Passaggi che hanno avuto proprio il sapore di una netta presa di distanza da Berlusconi e dai suoi più stretti sodali, nonostante il presidente della Camera abbia sentito la necessità di ribadire di voler continuare ad impegnarsi “dentro il partito”: “ Vogliamo impegnarci dall'interno a rafforzare e a rendere il Pdl migliore – ha spiegato - e rafforzare il Pdl significa possedere meccanismi concordati e discussi”. Ancora una richiesta velata di congresso, dunque, destinata a cadere nel vuoto come quelle precedenti, sancendo di fatto che l’idea di partito che ha Fini non è mai esistita nella mente di Berlusconi né mai, a questo punto, potrà concretizzarsi; il Pdl non c’è più. E quello su cui metterà le mani ad agosto il Cavaliere potrebbe essere già orfano del co-fondatore: tra gli uomini più vicini a Palazzo Grazioli, ieri dopo le dichiarazioni di Fini la parola d’ordine era una sola: che ognuno si prenda al più presto sulle spalle la responsabilità politica del divorzio, altrimenti questo continuo logoramento ci potrebbe portare entrambi verso una sconfitta politica certa. Ormai, le idee sono distanti su tutto, anche suoi fondamentali. “Abbiamo ormai idee lontane su tutto – diceva ieri un maggiorente del partito – da cosa sia la lotta alla mafia a cosa vogliano dire legalità e moralità in politica”.

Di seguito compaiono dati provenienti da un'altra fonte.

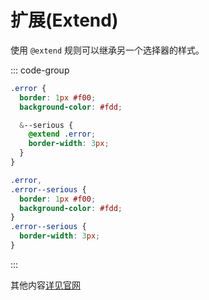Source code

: # 扩展(Extend)

使用 `@extend` 规则可以继承另一个选择器的样式。

::: code-group

```scss
.error {
  border: 1px #f00;
  background-color: #fdd;

  &--serious {
    @extend .error;
    border-width: 3px;
  }
}
```

```css
.error,
.error--serious {
  border: 1px #f00;
  background-color: #fdd;
}
.error--serious {
  border-width: 3px;
}
```

:::

其他内容[详见官网](https://sass-lang.com/documentation/at-rules/extend)
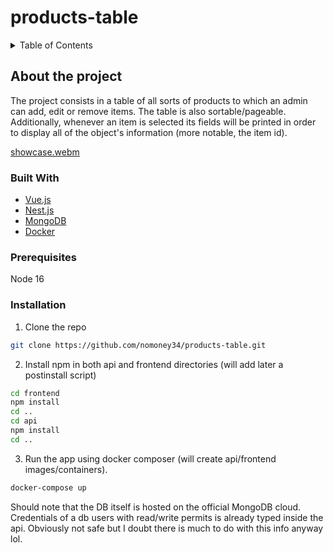 # products-table

<details>
  <summary>Table of Contents</summary>
    <ol>
      <li> <a href="#about-the-project">About The Project</a> </li>
      <ul>
        <li><a href="#built-with">Built With</a></li>
      </ul>
      <li>
      <a href="#getting-started">Getting Started</a>
      <ul>
        <li><a href="#prerequisites">Prerequisites</a></li>
        <li><a href="#installation">Installation</a></li>
      </ul>
      </li>
    </ol>
</details>

## About the project

The project consists in a table of all sorts of products to which an admin can add, edit or remove items. The table is also sortable/pageable. Additionally, whenever an item is selected its fields will be printed in order to display all of the object's information (more notable, the item id).

[showcase.webm](https://user-images.githubusercontent.com/79592589/194172068-023c50d0-09b6-484f-aceb-327e812b14bc.webm)


### Built With
* [Vue.js](https://vuejs.org/)
* [Nest.js](https://nestjs.com/)
* [MongoDB](https://www.mongodb.com/)
* [Docker](https://www.docker.com/)

### Prerequisites

Node 16

### Installation
1. Clone the repo
  ```sh
  git clone https://github.com/nomoney34/products-table.git
  ```
2. Install npm in both api and frontend directories (will add later a postinstall script)
  ```sh
  cd frontend
  npm install
  cd ..
  cd api
  npm install
  cd ..
   ```
3. Run the app using docker composer (will create api/frontend images/containers).
```sh
docker-compose up
```

Should note that the DB itself is hosted on the official MongoDB cloud. Credentials of a db users with read/write permits is already typed inside the api. Obviously not safe but I doubt there is much to do with this info anyway lol.

    

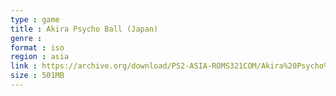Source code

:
 ```yaml
---
type : game
title : Akira Psycho Ball (Japan)
genre : 
format : iso
region : asia
link : https://archive.org/download/PS2-ASIA-ROMS321COM/Akira%20Psycho%20Ball%20%28Japan%29.7z
size : 501MB
---
```

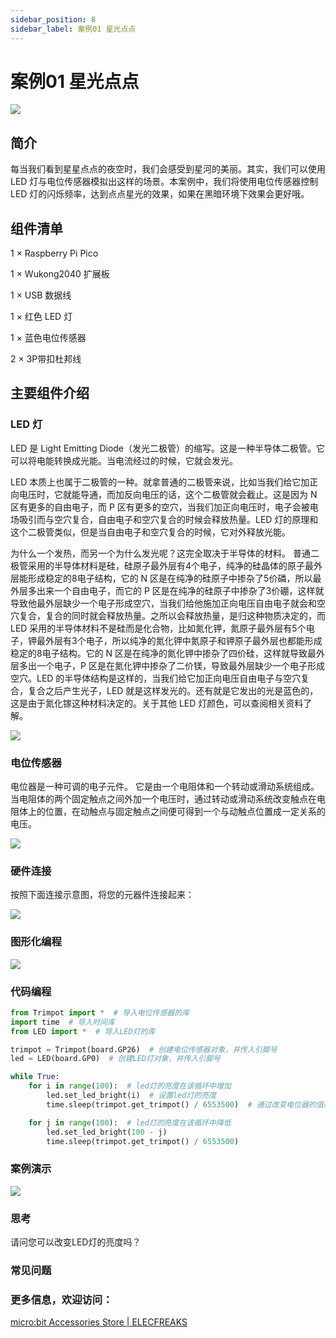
 ```yaml
---
sidebar_position: 8
sidebar_label: 案例01 星光点点
---
```


# 案例01 星光点点

![](https://wiki-media-ef.oss-cn-hongkong.aliyuncs.com/docs/pico/wukong2040/raspberry-pi-pico-inventors-kit/images/wukong2040-inventors-case01-03.png)

## 简介

每当我们看到星星点点的夜空时，我们会感受到星河的美丽。其实，我们可以使用 LED 灯与电位传感器模拟出这样的场景。本案例中，我们将使用电位传感器控制 LED 灯的闪烁频率，达到点点星光的效果，如果在黑暗环境下效果会更好哦。

## 组件清单

1 × Raspberry Pi Pico

1 × Wukong2040 扩展板

1 × USB 数据线

1 × 红色 LED 灯

1 × 蓝色电位传感器

2 × 3P带扣杜邦线

## 主要组件介绍

### LED 灯

LED 是 Light Emitting Diode（发光二极管）的缩写。这是一种半导体二极管。它可以将电能转换成光能。当电流经过的时候，它就会发光。

LED 本质上也属于二极管的一种。就拿普通的二极管来说，比如当我们给它加正向电压时，它就能导通，而加反向电压的话，这个二极管就会截止。这是因为 N 区有更多的自由电子，而 P 区有更多的空穴，当我们加正向电压时，电子会被电场吸引而与空穴复合，自由电子和空穴复合的时候会释放热量。LED 灯的原理和这个二极管类似，但是当自由电子和空穴复合的时候，它对外释放光能。

为什么一个发热，而另一个为什么发光呢？这完全取决于半导体的材料。
普通二极管采用的半导体材料是硅，硅原子最外层有4个电子，纯净的硅晶体的原子最外层能形成稳定的8电子结构，它的 N 区是在纯净的硅原子中掺杂了5价磷，所以最外层多出来一个自由电子，而它的 P 区是在纯净的硅原子中掺杂了3价硼，这样就导致他最外层缺少一个电子形成空穴，当我们给他施加正向电压自由电子就会和空穴复合，复合的同时就会释放热量。之所以会释放热量，是归这种物质决定的，而 LED 采用的半导体材料不是硅而是化合物，比如氮化钾，氮原子最外层有5个电子，钾最外层有3个电子，所以纯净的氮化钾中氮原子和钾原子最外层也都能形成稳定的8电子结构。它的 N 区是在纯净的氮化钾中掺杂了四价硅，这样就导致最外层多出一个电子，P 区是在氮化钾中掺杂了二价镁，导致最外层缺少一个电子形成空穴。LED 的半导体结构是这样的，当我们给它加正向电压自由电子与空穴复合，复合之后产生光子，LED 就是这样发光的。还有就是它发出的光是蓝色的，这是由于氮化镓这种材料决定的。关于其他 LED 灯颜色，可以查阅相关资料了解。

![](https://wiki-media-ef.oss-cn-hongkong.aliyuncs.com/docs/pico/wukong2040/raspberry-pi-pico-inventors-kit/images/wukong2040-inventors-case01-01.png)

### 电位传感器

电位器是一种可调的电子元件。 它是由一个电阻体和一个转动或滑动系统组成。 当电阻体的两个固定触点之间外加一个电压时，通过转动或滑动系统改变触点在电阻体上的位置，在动触点与固定触点之间便可得到一个与动触点位置成一定关系的电压。

![](https://wiki-media-ef.oss-cn-hongkong.aliyuncs.com/docs/pico/wukong2040/raspberry-pi-pico-inventors-kit/images/wukong2040-inventors-case01-02.png)

### 硬件连接

按照下面连接示意图，将您的元器件连接起来：

![](https://wiki-media-ef.oss-cn-hongkong.aliyuncs.com/docs/pico/wukong2040/raspberry-pi-pico-inventors-kit/images/wukong2040-inventors-case01-05.png)

### 图形化编程

![](https://wiki-media-ef.oss-cn-hongkong.aliyuncs.com/docs/pico/wukong2040/raspberry-pi-pico-inventors-kit/images/wukong2040-inventors-case01-04.png)

### 代码编程

```python
from Trimpot import *  # 导入电位传感器的库
import time  # 导入时间库
from LED import *  # 导入LED灯的库

trimpot = Trimpot(board.GP26)  # 创建电位传感器对象，并传入引脚号
led = LED(board.GP0)  # 创建LED灯对象，并传入引脚号

while True:
    for i in range(100):  # led灯的亮度在该循环中增加
        led.set_led_bright(i)  # 设置led灯的亮度
        time.sleep(trimpot.get_trimpot() / 6553500)  # 通过改变电位器的值改变led灯亮度改变的时间

    for j in range(100):  # led灯的亮度在该循环中降低
        led.set_led_bright(100 - j)
        time.sleep(trimpot.get_trimpot() / 6553500)
```

### 案例演示

![](https://wiki-media-ef.oss-cn-hongkong.aliyuncs.com/docs/pico/wukong2040/raspberry-pi-pico-inventors-kit/images/wukong2040-inventors-kit-case01-06.gif)

### 思考

请问您可以改变LED灯的亮度吗？

### 常见问题



### 更多信息，欢迎访问：

[micro:bit Accessories Store | ELECFREAKS](https://www.elecfreaks.com/)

E se qualcuno aveva dubbi, è bastato aspettare quello che Fini ha voluto pronunciare a difesa di Fabio Granata, reo di aver voluto sollevare la questione più alta all’interno di un partito di inquisiti, quella morale, sentendosi rispondere di essere solo degno di venire giudicato da un collegio di probiviri o, peggio, di essere invitato alla porta solo perché disobbediente: “Quando si pone la questione morale – ecco la difesa secca di Fini - non si può essere considerati dei provocatori e non si può reagire con anatemi o minacciando espulsioni che non appartengono alla storia di un grande partito liberale di massa”. Insomma, stavolta pare proprio arrivato il tempo degli addii. Che, in Parlamento, saranno celebrati attraverso scontri che si preannunciano pesanti sulle nomine al Csm ma, soprattutto, sul ddl intercettazioni. A nome del Cavaliere, ieri ha risposto a Fini Sandro Bondi “Credo che non ci siano precedenti in Italia – ha replicato con durezza - di interventi così marcati e ripetuti nel dibattito politico da parte di chi ricopre il ruolo di presidente della Camera, dichiarazioni che sacrificano le istituzioni di garanzia”. Quasi un’eco a La Russa che solo poche ore prima aveva chiesto ancora a Fini, non si sa in modo quanto provocatorio, di dimettersi dalla presidenza della Camera e di entrare al governo.

Ormai appare troppo tardi davvero per tutto.